## MATERIALS PROVIDED:

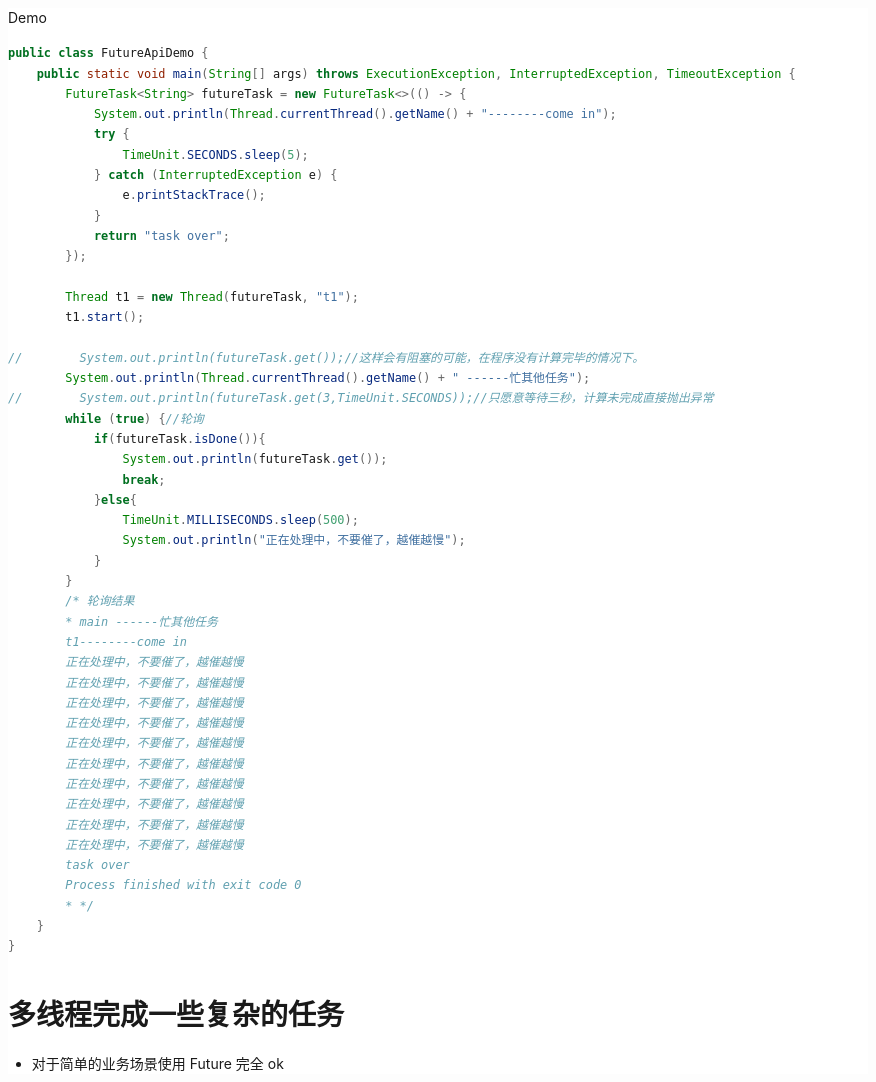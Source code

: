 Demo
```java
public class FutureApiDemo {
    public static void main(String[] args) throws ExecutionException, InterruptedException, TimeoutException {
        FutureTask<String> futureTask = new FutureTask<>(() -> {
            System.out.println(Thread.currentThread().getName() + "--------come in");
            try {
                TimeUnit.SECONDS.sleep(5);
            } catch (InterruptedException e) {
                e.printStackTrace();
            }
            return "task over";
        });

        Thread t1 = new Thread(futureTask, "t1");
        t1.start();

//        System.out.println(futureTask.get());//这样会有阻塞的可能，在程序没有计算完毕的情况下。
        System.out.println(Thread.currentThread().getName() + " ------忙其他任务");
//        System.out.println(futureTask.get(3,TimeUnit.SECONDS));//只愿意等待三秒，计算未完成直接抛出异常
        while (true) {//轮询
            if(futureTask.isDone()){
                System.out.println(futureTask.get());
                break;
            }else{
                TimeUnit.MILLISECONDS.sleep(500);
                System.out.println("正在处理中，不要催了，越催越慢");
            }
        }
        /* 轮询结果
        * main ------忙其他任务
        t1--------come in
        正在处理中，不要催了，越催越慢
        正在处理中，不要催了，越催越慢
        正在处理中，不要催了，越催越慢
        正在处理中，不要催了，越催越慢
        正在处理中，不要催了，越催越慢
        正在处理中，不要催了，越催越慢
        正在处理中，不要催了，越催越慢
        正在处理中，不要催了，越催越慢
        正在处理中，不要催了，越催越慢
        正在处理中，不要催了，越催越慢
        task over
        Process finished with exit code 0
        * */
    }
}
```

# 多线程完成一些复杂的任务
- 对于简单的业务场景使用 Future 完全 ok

## ACTIVITY:
If a line of the records includes the string "futureTask", copy it out.

## ANSWER AREA:
        FutureTask<String> futureTask = new FutureTask<>(() -> {
        Thread t1 = new Thread(futureTask, "t1");
//        System.out.println(futureTask.get());//这样会有阻塞的可能，在程序没有计算完毕的情况下。
//        System.out.println(futureTask.get(3,TimeUnit.SECONDS));//只愿意等待三秒，计算未完成直接抛出异常
            if(futureTask.isDone()){
                System.out.println(futureTask.get());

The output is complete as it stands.